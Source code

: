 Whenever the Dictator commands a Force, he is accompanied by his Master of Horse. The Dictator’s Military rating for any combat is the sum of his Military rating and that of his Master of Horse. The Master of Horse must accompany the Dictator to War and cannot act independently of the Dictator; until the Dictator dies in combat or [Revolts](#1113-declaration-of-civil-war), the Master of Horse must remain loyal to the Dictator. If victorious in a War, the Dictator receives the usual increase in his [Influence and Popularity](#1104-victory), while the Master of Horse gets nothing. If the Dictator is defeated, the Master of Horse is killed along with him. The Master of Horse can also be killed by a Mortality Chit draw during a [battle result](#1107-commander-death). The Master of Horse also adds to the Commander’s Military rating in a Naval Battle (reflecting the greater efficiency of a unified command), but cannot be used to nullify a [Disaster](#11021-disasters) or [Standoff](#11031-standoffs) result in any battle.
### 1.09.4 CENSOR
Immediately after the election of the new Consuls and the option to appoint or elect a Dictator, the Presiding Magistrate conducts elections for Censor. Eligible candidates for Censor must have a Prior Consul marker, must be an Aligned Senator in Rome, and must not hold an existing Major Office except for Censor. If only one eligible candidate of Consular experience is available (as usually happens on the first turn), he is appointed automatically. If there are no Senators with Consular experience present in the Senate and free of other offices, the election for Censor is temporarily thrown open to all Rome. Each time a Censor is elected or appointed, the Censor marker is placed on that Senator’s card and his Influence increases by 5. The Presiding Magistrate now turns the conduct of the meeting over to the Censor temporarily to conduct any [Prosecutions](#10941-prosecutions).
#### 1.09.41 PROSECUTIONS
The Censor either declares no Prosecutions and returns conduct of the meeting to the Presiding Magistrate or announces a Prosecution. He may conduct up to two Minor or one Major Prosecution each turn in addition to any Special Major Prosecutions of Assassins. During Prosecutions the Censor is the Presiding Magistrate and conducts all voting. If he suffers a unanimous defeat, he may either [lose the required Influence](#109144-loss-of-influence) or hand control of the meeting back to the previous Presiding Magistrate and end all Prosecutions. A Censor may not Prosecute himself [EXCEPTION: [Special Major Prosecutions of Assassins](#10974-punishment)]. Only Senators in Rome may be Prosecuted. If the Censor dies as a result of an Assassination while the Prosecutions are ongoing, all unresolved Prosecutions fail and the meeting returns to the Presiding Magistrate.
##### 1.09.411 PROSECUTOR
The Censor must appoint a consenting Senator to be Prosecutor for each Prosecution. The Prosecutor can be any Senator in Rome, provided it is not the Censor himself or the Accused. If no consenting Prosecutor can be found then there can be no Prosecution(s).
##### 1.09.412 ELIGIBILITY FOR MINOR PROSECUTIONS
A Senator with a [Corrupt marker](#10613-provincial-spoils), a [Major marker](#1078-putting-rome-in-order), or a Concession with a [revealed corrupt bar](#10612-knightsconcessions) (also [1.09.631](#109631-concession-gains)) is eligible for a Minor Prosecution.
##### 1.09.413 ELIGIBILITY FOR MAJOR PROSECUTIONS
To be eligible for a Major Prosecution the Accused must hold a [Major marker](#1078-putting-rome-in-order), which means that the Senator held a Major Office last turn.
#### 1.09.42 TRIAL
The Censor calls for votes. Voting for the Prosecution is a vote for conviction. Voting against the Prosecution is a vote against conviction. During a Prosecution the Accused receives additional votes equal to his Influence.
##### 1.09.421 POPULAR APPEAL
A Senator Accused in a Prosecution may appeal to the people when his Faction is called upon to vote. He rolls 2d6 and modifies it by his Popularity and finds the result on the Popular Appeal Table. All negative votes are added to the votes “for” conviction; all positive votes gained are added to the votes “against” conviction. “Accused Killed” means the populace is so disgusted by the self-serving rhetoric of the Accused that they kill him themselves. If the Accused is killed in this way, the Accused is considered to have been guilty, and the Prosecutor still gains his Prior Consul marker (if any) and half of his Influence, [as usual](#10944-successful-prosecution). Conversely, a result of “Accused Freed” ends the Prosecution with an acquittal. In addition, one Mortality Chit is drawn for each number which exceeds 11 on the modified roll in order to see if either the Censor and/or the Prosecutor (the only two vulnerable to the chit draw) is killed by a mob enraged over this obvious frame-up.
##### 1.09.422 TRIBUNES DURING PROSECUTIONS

···

## [Problem details]
Everything from the line containing "##### 1.09.421 POPULAR APPEAL" to the end of the records must be written out exactly; include both of those lines and no others.

## [Solution]
##### 1.09.421 POPULAR APPEAL
A Senator Accused in a Prosecution may appeal to the people when his Faction is called upon to vote. He rolls 2d6 and modifies it by his Popularity and finds the result on the Popular Appeal Table. All negative votes are added to the votes “for” conviction; all positive votes gained are added to the votes “against” conviction. “Accused Killed” means the populace is so disgusted by the self-serving rhetoric of the Accused that they kill him themselves. If the Accused is killed in this way, the Accused is considered to have been guilty, and the Prosecutor still gains his Prior Consul marker (if any) and half of his Influence, [as usual](#10944-successful-prosecution). Conversely, a result of “Accused Freed” ends the Prosecution with an acquittal. In addition, one Mortality Chit is drawn for each number which exceeds 11 on the modified roll in order to see if either the Censor and/or the Prosecutor (the only two vulnerable to the chit draw) is killed by a mob enraged over this obvious frame-up.
##### 1.09.422 TRIBUNES DURING PROSECUTIONS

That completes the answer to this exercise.